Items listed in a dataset
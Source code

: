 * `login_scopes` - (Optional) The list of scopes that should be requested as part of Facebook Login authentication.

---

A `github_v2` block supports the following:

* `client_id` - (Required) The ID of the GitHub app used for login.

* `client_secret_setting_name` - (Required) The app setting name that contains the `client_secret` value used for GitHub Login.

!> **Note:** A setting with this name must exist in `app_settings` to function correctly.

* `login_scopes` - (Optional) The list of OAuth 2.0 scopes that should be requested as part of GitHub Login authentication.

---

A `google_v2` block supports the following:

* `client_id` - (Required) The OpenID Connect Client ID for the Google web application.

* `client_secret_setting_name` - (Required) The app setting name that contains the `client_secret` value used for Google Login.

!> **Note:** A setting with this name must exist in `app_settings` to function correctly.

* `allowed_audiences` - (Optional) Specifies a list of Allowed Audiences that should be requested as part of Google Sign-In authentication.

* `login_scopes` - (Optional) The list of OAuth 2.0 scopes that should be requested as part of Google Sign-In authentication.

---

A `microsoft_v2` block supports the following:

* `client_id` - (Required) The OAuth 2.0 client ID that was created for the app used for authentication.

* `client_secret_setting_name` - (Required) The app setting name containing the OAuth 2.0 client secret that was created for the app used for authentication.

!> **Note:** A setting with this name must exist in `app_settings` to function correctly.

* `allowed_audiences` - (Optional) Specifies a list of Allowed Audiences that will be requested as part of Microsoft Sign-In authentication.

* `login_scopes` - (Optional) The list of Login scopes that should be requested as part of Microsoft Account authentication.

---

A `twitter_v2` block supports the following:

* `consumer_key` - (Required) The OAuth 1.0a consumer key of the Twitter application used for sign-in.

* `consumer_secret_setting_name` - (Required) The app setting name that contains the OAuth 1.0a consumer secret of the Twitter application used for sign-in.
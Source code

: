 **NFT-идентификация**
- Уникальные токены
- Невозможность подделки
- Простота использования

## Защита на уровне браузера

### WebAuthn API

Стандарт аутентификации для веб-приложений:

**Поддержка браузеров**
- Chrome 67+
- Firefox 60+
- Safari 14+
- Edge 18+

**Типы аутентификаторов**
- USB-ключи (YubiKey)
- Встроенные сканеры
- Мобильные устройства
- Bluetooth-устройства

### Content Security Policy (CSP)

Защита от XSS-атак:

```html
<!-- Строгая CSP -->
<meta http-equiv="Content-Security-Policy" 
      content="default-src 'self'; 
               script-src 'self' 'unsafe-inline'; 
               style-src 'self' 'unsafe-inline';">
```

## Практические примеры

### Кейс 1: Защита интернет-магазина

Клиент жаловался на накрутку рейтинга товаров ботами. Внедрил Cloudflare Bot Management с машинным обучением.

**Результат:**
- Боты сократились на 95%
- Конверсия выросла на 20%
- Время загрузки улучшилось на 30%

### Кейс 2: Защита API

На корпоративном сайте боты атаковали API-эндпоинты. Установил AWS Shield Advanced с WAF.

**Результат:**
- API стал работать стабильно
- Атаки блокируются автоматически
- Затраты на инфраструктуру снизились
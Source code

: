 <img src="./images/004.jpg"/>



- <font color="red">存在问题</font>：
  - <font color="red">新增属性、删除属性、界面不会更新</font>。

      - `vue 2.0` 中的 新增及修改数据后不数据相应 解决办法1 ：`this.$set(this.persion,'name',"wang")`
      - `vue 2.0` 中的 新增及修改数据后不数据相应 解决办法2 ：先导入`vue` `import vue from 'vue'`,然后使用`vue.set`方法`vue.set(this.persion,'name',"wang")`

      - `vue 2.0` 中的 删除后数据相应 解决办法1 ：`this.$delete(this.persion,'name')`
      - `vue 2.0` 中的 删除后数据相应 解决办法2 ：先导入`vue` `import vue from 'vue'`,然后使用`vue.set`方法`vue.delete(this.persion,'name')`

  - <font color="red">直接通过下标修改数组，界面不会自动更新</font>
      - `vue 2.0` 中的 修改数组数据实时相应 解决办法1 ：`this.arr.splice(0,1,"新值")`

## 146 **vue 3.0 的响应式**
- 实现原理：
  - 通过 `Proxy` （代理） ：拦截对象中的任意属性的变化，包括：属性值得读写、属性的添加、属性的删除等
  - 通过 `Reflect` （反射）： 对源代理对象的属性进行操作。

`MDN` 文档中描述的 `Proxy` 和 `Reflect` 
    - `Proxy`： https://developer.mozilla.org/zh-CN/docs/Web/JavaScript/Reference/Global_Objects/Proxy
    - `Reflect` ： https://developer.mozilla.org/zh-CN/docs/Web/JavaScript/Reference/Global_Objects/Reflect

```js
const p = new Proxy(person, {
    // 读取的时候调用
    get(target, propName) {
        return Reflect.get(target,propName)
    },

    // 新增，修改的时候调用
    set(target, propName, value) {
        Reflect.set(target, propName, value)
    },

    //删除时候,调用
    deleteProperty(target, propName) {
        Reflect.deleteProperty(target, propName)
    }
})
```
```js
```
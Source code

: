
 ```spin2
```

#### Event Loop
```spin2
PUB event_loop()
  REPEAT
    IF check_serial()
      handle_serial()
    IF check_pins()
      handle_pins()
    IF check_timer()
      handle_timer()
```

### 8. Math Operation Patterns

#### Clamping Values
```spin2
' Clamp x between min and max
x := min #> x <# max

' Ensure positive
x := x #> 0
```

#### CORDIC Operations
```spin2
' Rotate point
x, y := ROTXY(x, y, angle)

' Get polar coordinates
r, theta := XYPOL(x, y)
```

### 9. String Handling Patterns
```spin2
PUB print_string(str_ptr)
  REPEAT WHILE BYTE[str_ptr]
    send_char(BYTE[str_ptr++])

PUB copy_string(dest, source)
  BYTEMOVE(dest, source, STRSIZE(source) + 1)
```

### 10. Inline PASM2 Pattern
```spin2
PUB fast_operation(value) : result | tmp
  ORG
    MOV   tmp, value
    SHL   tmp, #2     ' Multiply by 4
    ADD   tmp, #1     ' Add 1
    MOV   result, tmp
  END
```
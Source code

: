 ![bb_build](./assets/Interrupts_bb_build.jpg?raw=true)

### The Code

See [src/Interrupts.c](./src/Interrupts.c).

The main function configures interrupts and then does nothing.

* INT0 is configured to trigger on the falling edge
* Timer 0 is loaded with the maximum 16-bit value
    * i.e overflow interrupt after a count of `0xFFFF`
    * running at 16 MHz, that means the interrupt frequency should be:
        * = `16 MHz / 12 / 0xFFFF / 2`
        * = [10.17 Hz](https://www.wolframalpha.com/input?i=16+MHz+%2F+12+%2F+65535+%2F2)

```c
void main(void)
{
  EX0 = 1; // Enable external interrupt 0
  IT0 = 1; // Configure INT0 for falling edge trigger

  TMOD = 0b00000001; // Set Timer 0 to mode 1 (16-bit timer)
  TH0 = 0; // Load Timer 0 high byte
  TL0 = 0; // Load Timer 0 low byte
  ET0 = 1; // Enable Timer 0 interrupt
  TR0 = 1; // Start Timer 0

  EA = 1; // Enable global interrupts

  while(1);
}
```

_What to work on:_
Your response must consist of the entries, reproduced exactly.

_Completed exercise:_
Source code

: * `login_scopes` - (Optional) The list of scopes that should be requested as part of Facebook Login authentication.

---

A `github_v2` block supports the following:

* `client_id` - (Required) The ID of the GitHub app used for login.

* `client_secret_setting_name` - (Required) The app setting name that contains the `client_secret` value used for GitHub Login.

!> **Note:** A setting with this name must exist in `app_settings` to function correctly.

* `login_scopes` - (Optional) The list of OAuth 2.0 scopes that should be requested as part of GitHub Login authentication.

---

A `google_v2` block supports the following:

* `client_id` - (Required) The OpenID Connect Client ID for the Google web application.

* `client_secret_setting_name` - (Required) The app setting name that contains the `client_secret` value used for Google Login.

!> **Note:** A setting with this name must exist in `app_settings` to function correctly.

* `allowed_audiences` - (Optional) Specifies a list of Allowed Audiences that should be requested as part of Google Sign-In authentication.

* `login_scopes` - (Optional) The list of OAuth 2.0 scopes that should be requested as part of Google Sign-In authentication.

---

A `microsoft_v2` block supports the following:

* `client_id` - (Required) The OAuth 2.0 client ID that was created for the app used for authentication.

* `client_secret_setting_name` - (Required) The app setting name containing the OAuth 2.0 client secret that was created for the app used for authentication.

!> **Note:** A setting with this name must exist in `app_settings` to function correctly.

* `allowed_audiences` - (Optional) Specifies a list of Allowed Audiences that will be requested as part of Microsoft Sign-In authentication.

* `login_scopes` - (Optional) The list of Login scopes that should be requested as part of Microsoft Account authentication.

---

A `twitter_v2` block supports the following:

* `consumer_key` - (Required) The OAuth 1.0a consumer key of the Twitter application used for sign-in.

* `consumer_secret_setting_name` - (Required) The app setting name that contains the OAuth 1.0a consumer secret of the Twitter application used for sign-in.
Source code

: **NFT-идентификация**
- Уникальные токены
- Невозможность подделки
- Простота использования

## Защита на уровне браузера

### WebAuthn API

Стандарт аутентификации для веб-приложений:

**Поддержка браузеров**
- Chrome 67+
- Firefox 60+
- Safari 14+
- Edge 18+

**Типы аутентификаторов**
- USB-ключи (YubiKey)
- Встроенные сканеры
- Мобильные устройства
- Bluetooth-устройства

### Content Security Policy (CSP)

Защита от XSS-атак:

```html
<!-- Строгая CSP -->
<meta http-equiv="Content-Security-Policy" 
      content="default-src 'self'; 
               script-src 'self' 'unsafe-inline'; 
               style-src 'self' 'unsafe-inline';">
```

## Практические примеры

### Кейс 1: Защита интернет-магазина

Клиент жаловался на накрутку рейтинга товаров ботами. Внедрил Cloudflare Bot Management с машинным обучением.

**Результат:**
- Боты сократились на 95%
- Конверсия выросла на 20%
- Время загрузки улучшилось на 30%

### Кейс 2: Защита API

На корпоративном сайте боты атаковали API-эндпоинты. Установил AWS Shield Advanced с WAF.

**Результат:**
- API стал работать стабильно
- Атаки блокируются автоматически
- Затраты на инфраструктуру снизились
Source code

: <img src="./images/004.jpg"/>



- <font color="red">存在问题</font>：
  - <font color="red">新增属性、删除属性、界面不会更新</font>。

      - `vue 2.0` 中的 新增及修改数据后不数据相应 解决办法1 ：`this.$set(this.persion,'name',"wang")`
      - `vue 2.0` 中的 新增及修改数据后不数据相应 解决办法2 ：先导入`vue` `import vue from 'vue'`,然后使用`vue.set`方法`vue.set(this.persion,'name',"wang")`

      - `vue 2.0` 中的 删除后数据相应 解决办法1 ：`this.$delete(this.persion,'name')`
      - `vue 2.0` 中的 删除后数据相应 解决办法2 ：先导入`vue` `import vue from 'vue'`,然后使用`vue.set`方法`vue.delete(this.persion,'name')`

  - <font color="red">直接通过下标修改数组，界面不会自动更新</font>
      - `vue 2.0` 中的 修改数组数据实时相应 解决办法1 ：`this.arr.splice(0,1,"新值")`

## 146 **vue 3.0 的响应式**
- 实现原理：
  - 通过 `Proxy` （代理） ：拦截对象中的任意属性的变化，包括：属性值得读写、属性的添加、属性的删除等
  - 通过 `Reflect` （反射）： 对源代理对象的属性进行操作。

`MDN` 文档中描述的 `Proxy` 和 `Reflect` 
    - `Proxy`： https://developer.mozilla.org/zh-CN/docs/Web/JavaScript/Reference/Global_Objects/Proxy
    - `Reflect` ： https://developer.mozilla.org/zh-CN/docs/Web/JavaScript/Reference/Global_Objects/Reflect

```js
const p = new Proxy(person, {
    // 读取的时候调用
    get(target, propName) {
        return Reflect.get(target,propName)
    },

    // 新增，修改的时候调用
    set(target, propName, value) {
        Reflect.set(target, propName, value)
    },

    //删除时候,调用
    deleteProperty(target, propName) {
        Reflect.deleteProperty(target, propName)
    }
})
```
```js
```
Source code

:
 ```spin2
```

#### Event Loop
```spin2
PUB event_loop()
  REPEAT
    IF check_serial()
      handle_serial()
    IF check_pins()
      handle_pins()
    IF check_timer()
      handle_timer()
```

### 8. Math Operation Patterns

#### Clamping Values
```spin2
' Clamp x between min and max
x := min #> x <# max

' Ensure positive
x := x #> 0
```

#### CORDIC Operations
```spin2
' Rotate point
x, y := ROTXY(x, y, angle)

' Get polar coordinates
r, theta := XYPOL(x, y)
```

### 9. String Handling Patterns
```spin2
PUB print_string(str_ptr)
  REPEAT WHILE BYTE[str_ptr]
    send_char(BYTE[str_ptr++])

PUB copy_string(dest, source)
  BYTEMOVE(dest, source, STRSIZE(source) + 1)
```

### 10. Inline PASM2 Pattern
```spin2
PUB fast_operation(value) : result | tmp
  ORG
    MOV   tmp, value
    SHL   tmp, #2     ' Multiply by 4
    ADD   tmp, #1     ' Add 1
    MOV   result, tmp
  END
```
Source code

: ![bb_build](./assets/Interrupts_bb_build.jpg?raw=true)

### The Code

See [src/Interrupts.c](./src/Interrupts.c).

The main function configures interrupts and then does nothing.

* INT0 is configured to trigger on the falling edge
* Timer 0 is loaded with the maximum 16-bit value
    * i.e overflow interrupt after a count of `0xFFFF`
    * running at 16 MHz, that means the interrupt frequency should be:
        * = `16 MHz / 12 / 0xFFFF / 2`
        * = [10.17 Hz](https://www.wolframalpha.com/input?i=16+MHz+%2F+12+%2F+65535+%2F2)

```c
void main(void)
{
  EX0 = 1; // Enable external interrupt 0
  IT0 = 1; // Configure INT0 for falling edge trigger

  TMOD = 0b00000001; // Set Timer 0 to mode 1 (16-bit timer)
  TH0 = 0; // Load Timer 0 high byte
  TL0 = 0; // Load Timer 0 low byte
  ET0 = 1; // Enable Timer 0 interrupt
  TR0 = 1; // Start Timer 0

  EA = 1; // Enable global interrupts

  while(1);
}
```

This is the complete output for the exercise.